José Watanabe: el gusto de no terminar un libro


Leonel González De León_ Perfil Casi literalLlevo un par de meses entrampado con Animal de invierno, la minúscula antología de poemas de José Watanabe (Trujillo, Perú, 1945), editada el año pasado en Buenos Aires por la editorial Bajo la luna. Digo minúscula porque, aunque pesa menos que un bolígrafo e incluye solo sesenta y seis poemas, su lectura es, como cualquier contacto con los textos de este autor, difícil de olvidar.

Alguien dijo alguna vez que la poesía, en una acepción moderna, es narrativa breve con los márgenes dispuestos en forma caprichosa, y quizá tenga razón.
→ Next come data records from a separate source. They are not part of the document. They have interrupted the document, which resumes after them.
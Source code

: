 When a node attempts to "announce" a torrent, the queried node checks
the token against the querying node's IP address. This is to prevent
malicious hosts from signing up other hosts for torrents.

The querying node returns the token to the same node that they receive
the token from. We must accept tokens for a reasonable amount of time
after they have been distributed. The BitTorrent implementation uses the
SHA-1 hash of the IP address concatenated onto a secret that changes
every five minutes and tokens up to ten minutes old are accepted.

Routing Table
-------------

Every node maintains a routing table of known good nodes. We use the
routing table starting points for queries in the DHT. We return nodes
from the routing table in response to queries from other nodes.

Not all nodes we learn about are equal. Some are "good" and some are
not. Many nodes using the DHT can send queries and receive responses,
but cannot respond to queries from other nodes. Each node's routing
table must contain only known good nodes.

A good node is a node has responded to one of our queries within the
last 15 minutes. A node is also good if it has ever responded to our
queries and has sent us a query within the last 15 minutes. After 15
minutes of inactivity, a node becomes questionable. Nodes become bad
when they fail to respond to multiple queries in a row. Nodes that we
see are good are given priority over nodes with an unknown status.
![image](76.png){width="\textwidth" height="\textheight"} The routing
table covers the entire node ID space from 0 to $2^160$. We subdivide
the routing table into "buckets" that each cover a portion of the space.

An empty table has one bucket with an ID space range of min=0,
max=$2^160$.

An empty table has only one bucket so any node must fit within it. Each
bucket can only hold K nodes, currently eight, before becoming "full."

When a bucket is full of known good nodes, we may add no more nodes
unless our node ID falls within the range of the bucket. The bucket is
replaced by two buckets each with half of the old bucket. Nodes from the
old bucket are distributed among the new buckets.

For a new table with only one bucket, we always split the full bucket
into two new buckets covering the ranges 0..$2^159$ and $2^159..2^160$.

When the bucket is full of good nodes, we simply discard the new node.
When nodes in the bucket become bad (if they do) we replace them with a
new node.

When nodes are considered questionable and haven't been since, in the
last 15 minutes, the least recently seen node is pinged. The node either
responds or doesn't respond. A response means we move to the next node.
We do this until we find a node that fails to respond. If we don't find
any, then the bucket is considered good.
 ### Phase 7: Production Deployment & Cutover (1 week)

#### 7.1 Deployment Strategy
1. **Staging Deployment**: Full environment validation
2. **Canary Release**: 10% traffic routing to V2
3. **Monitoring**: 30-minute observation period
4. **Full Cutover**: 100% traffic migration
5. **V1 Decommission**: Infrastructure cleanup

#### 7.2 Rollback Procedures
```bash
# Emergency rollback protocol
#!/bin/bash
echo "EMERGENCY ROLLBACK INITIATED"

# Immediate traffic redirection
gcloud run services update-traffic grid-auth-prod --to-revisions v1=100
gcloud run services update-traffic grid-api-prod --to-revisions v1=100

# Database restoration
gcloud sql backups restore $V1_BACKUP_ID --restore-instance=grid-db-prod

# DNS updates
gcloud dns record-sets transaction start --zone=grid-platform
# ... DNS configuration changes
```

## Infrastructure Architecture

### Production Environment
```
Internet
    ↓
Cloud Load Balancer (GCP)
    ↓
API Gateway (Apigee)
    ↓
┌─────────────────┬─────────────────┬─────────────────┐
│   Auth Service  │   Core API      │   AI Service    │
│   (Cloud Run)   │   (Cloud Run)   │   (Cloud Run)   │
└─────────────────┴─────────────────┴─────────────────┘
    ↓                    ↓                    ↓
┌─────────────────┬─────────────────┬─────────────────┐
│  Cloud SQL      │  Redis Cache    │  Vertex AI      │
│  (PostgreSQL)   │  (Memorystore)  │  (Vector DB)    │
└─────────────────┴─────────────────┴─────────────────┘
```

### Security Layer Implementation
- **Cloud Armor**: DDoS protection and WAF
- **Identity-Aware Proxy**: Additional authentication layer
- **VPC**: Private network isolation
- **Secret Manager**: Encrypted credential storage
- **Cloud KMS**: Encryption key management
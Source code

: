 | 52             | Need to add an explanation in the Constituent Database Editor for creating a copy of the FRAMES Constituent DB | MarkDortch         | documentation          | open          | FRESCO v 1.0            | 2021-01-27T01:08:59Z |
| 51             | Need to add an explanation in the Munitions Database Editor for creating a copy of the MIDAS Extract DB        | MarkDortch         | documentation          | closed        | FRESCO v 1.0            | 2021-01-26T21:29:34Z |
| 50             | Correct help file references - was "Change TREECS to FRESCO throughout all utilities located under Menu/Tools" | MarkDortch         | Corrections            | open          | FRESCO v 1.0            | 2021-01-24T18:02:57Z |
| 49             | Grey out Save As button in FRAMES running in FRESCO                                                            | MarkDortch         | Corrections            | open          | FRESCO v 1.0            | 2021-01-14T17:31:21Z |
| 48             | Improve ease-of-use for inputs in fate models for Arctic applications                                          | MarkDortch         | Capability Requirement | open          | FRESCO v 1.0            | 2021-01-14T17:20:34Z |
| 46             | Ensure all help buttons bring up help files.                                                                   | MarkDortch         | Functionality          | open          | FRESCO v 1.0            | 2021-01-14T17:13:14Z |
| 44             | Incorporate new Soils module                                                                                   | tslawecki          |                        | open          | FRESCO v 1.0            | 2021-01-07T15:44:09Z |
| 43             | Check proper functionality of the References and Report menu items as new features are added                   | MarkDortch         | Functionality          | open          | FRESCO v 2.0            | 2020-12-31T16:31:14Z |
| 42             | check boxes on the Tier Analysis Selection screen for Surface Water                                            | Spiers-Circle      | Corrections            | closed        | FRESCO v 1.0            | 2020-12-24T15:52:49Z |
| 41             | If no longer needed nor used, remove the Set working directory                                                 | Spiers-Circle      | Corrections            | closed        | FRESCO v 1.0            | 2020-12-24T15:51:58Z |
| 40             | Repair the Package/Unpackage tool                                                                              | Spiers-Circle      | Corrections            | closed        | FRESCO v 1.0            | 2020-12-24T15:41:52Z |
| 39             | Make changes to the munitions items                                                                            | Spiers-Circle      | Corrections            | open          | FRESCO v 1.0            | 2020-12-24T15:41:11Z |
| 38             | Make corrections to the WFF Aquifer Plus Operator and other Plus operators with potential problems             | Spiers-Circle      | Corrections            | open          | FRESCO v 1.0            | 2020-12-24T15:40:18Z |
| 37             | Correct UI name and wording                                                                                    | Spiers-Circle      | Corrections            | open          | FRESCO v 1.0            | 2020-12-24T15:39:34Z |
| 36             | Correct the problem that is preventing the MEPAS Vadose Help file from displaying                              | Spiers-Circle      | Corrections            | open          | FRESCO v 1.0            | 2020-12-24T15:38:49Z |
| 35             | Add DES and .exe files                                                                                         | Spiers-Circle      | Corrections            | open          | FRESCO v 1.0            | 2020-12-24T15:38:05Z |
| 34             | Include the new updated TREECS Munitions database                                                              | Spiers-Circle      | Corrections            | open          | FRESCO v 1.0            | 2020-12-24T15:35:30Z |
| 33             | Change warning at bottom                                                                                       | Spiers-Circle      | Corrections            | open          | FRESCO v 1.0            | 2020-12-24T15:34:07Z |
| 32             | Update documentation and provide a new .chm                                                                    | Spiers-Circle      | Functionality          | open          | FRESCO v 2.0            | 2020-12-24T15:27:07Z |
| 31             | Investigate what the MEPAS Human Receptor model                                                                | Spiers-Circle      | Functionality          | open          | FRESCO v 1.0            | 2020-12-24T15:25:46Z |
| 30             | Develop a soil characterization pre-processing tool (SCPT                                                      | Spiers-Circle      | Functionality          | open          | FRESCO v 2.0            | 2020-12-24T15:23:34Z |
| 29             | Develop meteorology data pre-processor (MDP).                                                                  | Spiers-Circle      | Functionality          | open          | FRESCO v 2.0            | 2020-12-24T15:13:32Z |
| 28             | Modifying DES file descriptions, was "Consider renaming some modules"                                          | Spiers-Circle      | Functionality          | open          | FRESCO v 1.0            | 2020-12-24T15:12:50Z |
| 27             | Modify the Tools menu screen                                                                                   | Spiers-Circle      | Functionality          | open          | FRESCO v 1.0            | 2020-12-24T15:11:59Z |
Como un fotógrafo que recorre el campo sabiendo disparar en el momento justo, Watanabe captura episodios fugaces de animales, plantas, rocas y otros elementos de la naturaleza para llevarlos a su laboratorio y brindarlos al lector después de agregarles textura y color.

En ese ejercicio aborda temas como el temor ante la paternidad inesperada, la breve distancia que transitan los amantes entre el fulgor y el hastío y la imagen recurrente del escritor incapaz de plasmar sus ideas de manera elocuente. También habla de la risa, del silencio y de los charcos.

El poema «El acertijo» indaga en las razones del que viaja sin horario y sin destino definido, casi a tientas y apenas guiado por una corazonada que debe llevarlo a su destino:

«El instinto del vago

que viaja intuyendo las pieles más amables de la tierra

arena, yerba polvo, una y otra piedra en medio del río

y sin extraviarse nunca».

Watanabe murió en 2007, en el mejor momento de su producción. Esto lo emparenta con Roberto Bolaño, y de hecho, en algunos poemas suyos se intuye el mismo vértigo contrarreloj que alimenta el último tramo de 2,666, la novela póstuma del chileno. En «El nieto» se aborda el proceso de enfermedad y la inminencia de la muerte:

«…la gente no muere de un órgano enfermo

sino de un órgano que inicia una secreta metamorfosis

hasta ser animal maduro y dispuesto

a abandonarnos».

El narrador de «Hombre adentrado en el bosque» parece estar huyendo de la muerte hasta que, acorralado, termina haciendo una súplica impregnada de resignación:

«Oh Señor, no es de la muerte que quiero huir sino de sus terribles modos».

En «La oruga», Watanabe juega de adivino:

«¿Sabes que mañana serás del aire?

¿Te han dicho que esas dos molestias aún invisibles serán tus alas?»

El librito me ha enganchado hasta postergar cada vez más el punto final. No es la primera vez que me sucede: llevo varios años con Moby Dick de Herman Melville y otros tantos con El joven audaz, de William Saroyan. Me pasa igual con la correspondencia de Wisława Szymborska, con las crónicas de Clarice Lispector y los diarios de Katherine Mansfield: todos a medias y sin intención de terminarlos. Esto también sucedió con El año de la muerte de Ricardo Reis de José Saramago, que estuvo postergado durante varios años hasta que, cuando lo leí, a falta de seis páginas lo retuve bajo mi almohada durante una semana.

Animal de invierno transita el mismo camino. A pesar de no alcanzar ni las ochenta páginas, es poesía de altos quilates. Me quedan por leer cuatro poemas y no pienso hacerlo en un buen tiempo para prolongar el sabor de boca.

[Foto de portada: Escuela Libre Puerto Humaní].